Noam Chomsky
La lutte ou la chute!
Pourquoi il faut se révolter contre les maîtres de l’espèce humaine, entretiens avec Emran Feroz
Montréal, Lux
éditeur, 2020, 128 p., 16,95 $.
Il en va de la survie de l’humanité
Noam Chomsky est un linguiste et
philosophe états-unien, né en 1928. Il a enseigné au réputé MIT, de 1955 à 2017,
où sa réputation de créateur de la linguistique générative attirait des élèves
de partout au monde. Intellectuel reconnu et engagé, on l’a souvent décrit comme
un socialiste, libertaire, voire anarchiste.
En 2018, il accordait une suite d’entretiens
à Emran Feroz, journaliste et blogueur autrichien afin de dresser l’état des
lieux aux États-Unis et ailleurs sur la planète. La lutte ou la chute! est
le fruit de ces échanges.
En introduction, Feroz rappelle
que « pour nombre de personnes, Chomsky est sans le moindre doute l’un des
intellectuels les plus importants au monde, voire de l’histoire moderne. »
Et d’ajouter qu’il « est l’exemple type de l’intellectuel qui s’oppose au
système dominant actuel et le met radicalement en question. » Ces entretiens
lui ont permis d’expliquer pourquoi il « ne cesse de nous prévenir que l’humanité
a atteint le stade le plus périlleux de son histoire. »
L’essai compte six chapitres,
chacun abordant un aspect de cette rétrospective. Il aborde d’abord la question
épineuse des rapports des États-Unis avec ses voisins mexicains et
sud-américains. Il rappelle qu’il y avait environ 80 millions d’habitants dans
l’hémisphère Ouest à l’arrivée des conquérants espagnols. « Le système agricole,
dans ce qui est l’actuelle Bolivie, était des plus évolués au monde. »
Quant au Mexique, sa conquête « par les Espagnols a été très brutale. »
Bref, « l’extermination des Autochtones reste sans doute l’une des pires
atrocités de l’histoire de l’humanité. »
Chomsky considère le néolibéralisme
comme un échec « qui a conduit à un affaiblissement des liens sociaux et
des organisations publiques – notamment des syndicats – accompagnées, d’une part,
d’une torpeur sociale et d’un affaiblissement pour le plus grand nombre et, d’autre
part, d’une très forte concentration des richesses et, par conséquent, d’un dysfonctionnement
croissant des démocraties. »
« Impérialisme, guerre et
causes des migrations », le deuxième chapitre n’est pas tendre envers la
politique états-unienne envers d’autres pays. C’est le cas en matière d’immigration
provoquée les É.-U. en occupant des territoires prétextant vouloir se protéger
d’ennemis. Les États-Uniens ont aussi joué aux dominateurs de pays dont ils
avaient spolié les richesses, notamment en Amérique du Sud, refusant ensuite d’accueillir
les populations fuyant la misère dans laquelle elles étaient plongées.
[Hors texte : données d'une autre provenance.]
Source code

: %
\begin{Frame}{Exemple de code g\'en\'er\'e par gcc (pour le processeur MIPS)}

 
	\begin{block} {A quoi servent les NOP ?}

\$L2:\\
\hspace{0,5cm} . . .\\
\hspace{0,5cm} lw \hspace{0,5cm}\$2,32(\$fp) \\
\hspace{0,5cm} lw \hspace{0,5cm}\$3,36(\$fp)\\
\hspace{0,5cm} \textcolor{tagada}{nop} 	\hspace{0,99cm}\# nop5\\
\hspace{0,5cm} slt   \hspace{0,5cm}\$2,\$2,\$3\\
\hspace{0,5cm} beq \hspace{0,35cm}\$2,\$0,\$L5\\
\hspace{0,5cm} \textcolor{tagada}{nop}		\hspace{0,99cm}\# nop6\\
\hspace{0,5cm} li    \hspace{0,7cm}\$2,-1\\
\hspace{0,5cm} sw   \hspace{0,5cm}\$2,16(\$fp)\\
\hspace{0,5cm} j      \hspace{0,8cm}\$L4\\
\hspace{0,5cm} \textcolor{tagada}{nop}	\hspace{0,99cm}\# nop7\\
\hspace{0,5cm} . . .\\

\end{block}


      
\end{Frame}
Noam Chomsky aborde la présidence
de Donald Trump. « Que le milliardaire se fasse le défenseur des
travailleurs précaires est un leurre… Sa clientèle, ce sont les riches et les
puissants. Ensemble, ils ont l’air de vouloir mettre le feu à la planète. On
parle ici surtout du réchauffement climatique. À cela s’ajoutent les risques d’une
guerre nucléaire, d’une escalade complète du conflit au Proche-Orient ou de l’avènement
d’une phase irréversible du néolibéralisme. »
Dans « Dieu, la religion et
l’État », Chomsky croit que les sociétés laïques « doivent se garder
de ne pas devenir de plus en plus restrictives et de faire de la laïcité une
religion – une tendance qui a fait beaucoup de dégâts au fil des ans. » Il
« voit d’un œil d’autant plus critique les évangélistes chrétiens qui
décident aujourd’hui de la politique américaine et dont les rêves de domination
mondiale, réalisés par Donald Trump, ont fini par conquérir la Maison-Blanche. »
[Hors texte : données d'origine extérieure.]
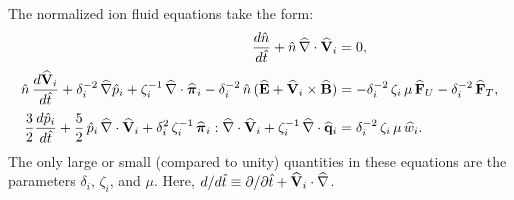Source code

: \documentclass[notitlepage,12pt]{article}
\newcommand{\bpi}{\mbox{\boldmath$\pi$}}
\begin{document}
The normalized ion fluid equations take the form:
\begin{align}\label{e3.116a}
\frac{d\hat{n}}{d\hat{t}} + \hat{n}\,\widehat{\nabla}\cdot\widehat{\bf V}_i &=0,\\[0.5ex]
\hat{n}\,\frac{d\widehat{\bf V}_i}{d\hat{t}} +
\delta_i^{-2}\,\widehat{\nabla}\hat{p}_i+\zeta_i^{-1}\,\widehat{\nabla}
\cdot\widehat{\bpi}_i  
-\delta_i^{-2}\,\hat{n}\,(\widehat{\bf E} + \widehat{\bf V}_i
\times\widehat{\bf B}) &=-\delta_i^{-2}\,\zeta_i\,\mu\,\widehat{\bf F}_U
 - \delta_i^{-2}\,\widehat{\bf F}_T, \\[0.5ex]
\frac{3}{2}\frac{d\hat{p}_i}{d\hat{t}} + \frac{5}{2}\,
\hat{p}_i\,\widehat{\nabla}\cdot\widehat{\bf V}_i + \delta_i^{2}\,
\zeta_i^{-1}\,\widehat{\bpi}_i : \widehat{\nabla}\cdot\widehat{\bf V}_i
+\zeta_i^{-1} \,\widehat{\nabla}\cdot\widehat{\bf q}_{i}
&= \delta_i^{-2}\,\zeta_i\,\mu\,\widehat{w}_i. \label{e3.116c}
\end{align}
The only large or small (compared to unity) quantities in these equations are the
parameters $\delta_i$, $\zeta_i$, and $\mu$. 
Here, $d/d\hat{t}\equiv\partial /\partial\hat{t} +
 \widehat{\bf V}_i\cdot\widehat{\nabla}$.
\end{document}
L’exemple ultime du pouvoir religieux est le désaveu à répétition de reconnaître
la Palestine et d’encourager Israël à coloniser les territoires, allant même jusqu’à
déplacer l’ambassade états-unienne à Jérusalem.
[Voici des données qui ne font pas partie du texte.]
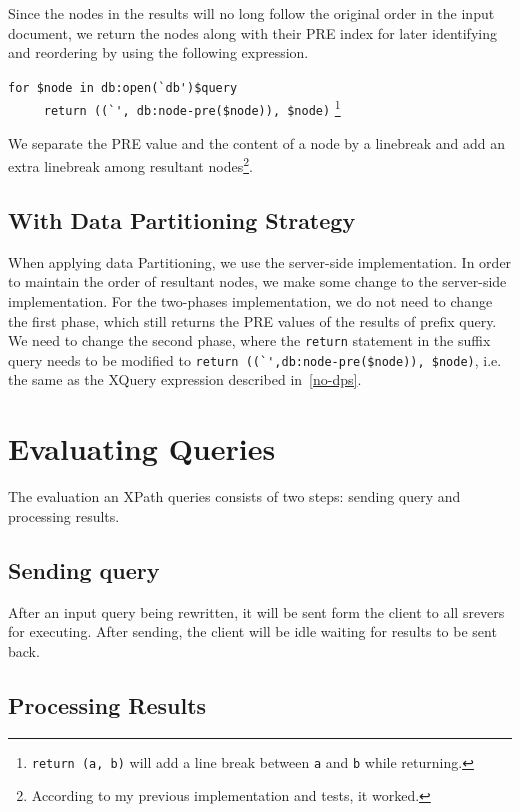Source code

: Since the nodes in the results will no long follow the original order in the
input document, we return the nodes along with their PRE index for later
identifying and reordering by using the following expression.

\verb|for $node in db:open(`db')$query|\\
\verb|     return ((`', db:node-pre($node)), $node)|
\footnote{\texttt{return (a, b)} will add a line break between \texttt{a} and
	\texttt{b} while returning.}

We separate the PRE value and the content of a node by a linebreak and add an
extra linebreak among resultant nodes\footnote{According to my previous
	implementation and tests, it worked.}.


\subsection{With Data Partitioning Strategy}

When applying data Partitioning, we use the server-side implementation. In
order to maintain the order of resultant nodes, we make some change to the
server-side implementation. For the two-phases implementation, we do not need to
change the first phase, which still returns the PRE values of the results of
prefix query. We need to change the second phase, where the \verb|return|
statement in the suffix query needs to be modified to 
\verb|return ((`',db:node-pre($node)), $node)|, 
i.e. the same as the XQuery expression described in~\ref{no-dps}.

 

\section{Evaluating Queries}

The evaluation an XPath queries consists of two steps: sending query and
processing results.

\subsection{Sending query}

After an input query being rewritten, it will be sent form the client to all
srevers for executing. After sending, the client will be idle waiting for
results to be sent back.

\subsection{Processing Results}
« Optimisme en dystopie »,
dernier volet des entretiens, se résumerait à dire que le linguiste-philosophe est
d’un optimisme modéré dans le contexte d’un « récit de fiction pessimiste
se déroulant dans une société terrifiante (par opposition à utopie). » Ce
chapitre résume divers de ses points de vue. Ainsi, il considère qu’il « faut
freiner le plus vite possible l’exploitation des énergies fossiles et recourir
de plus en plus aux énergies recyclables. » Plus loin, il dit que « le
modèle capitaliste de l’exploitation des humains et des ressources doit faire l’objet
d’une critique d’ensemble, car c’est ce modèle-là qui risque de porter le coup
de grâce à notre espèce. »
Outre les États-Unis, Chomsky pointe
du doigt les pays européens. « J’ai un avis très critique en ce qui concerne
les É.-U. Mais l’Europe fait bien pire à certains égards, et cela vaut également
pour l’Allemagne d’Angela Merkel, que l’on considère comme un pays ouvert. La
réaction européenne face aux réfugiés africains en est un exemple. »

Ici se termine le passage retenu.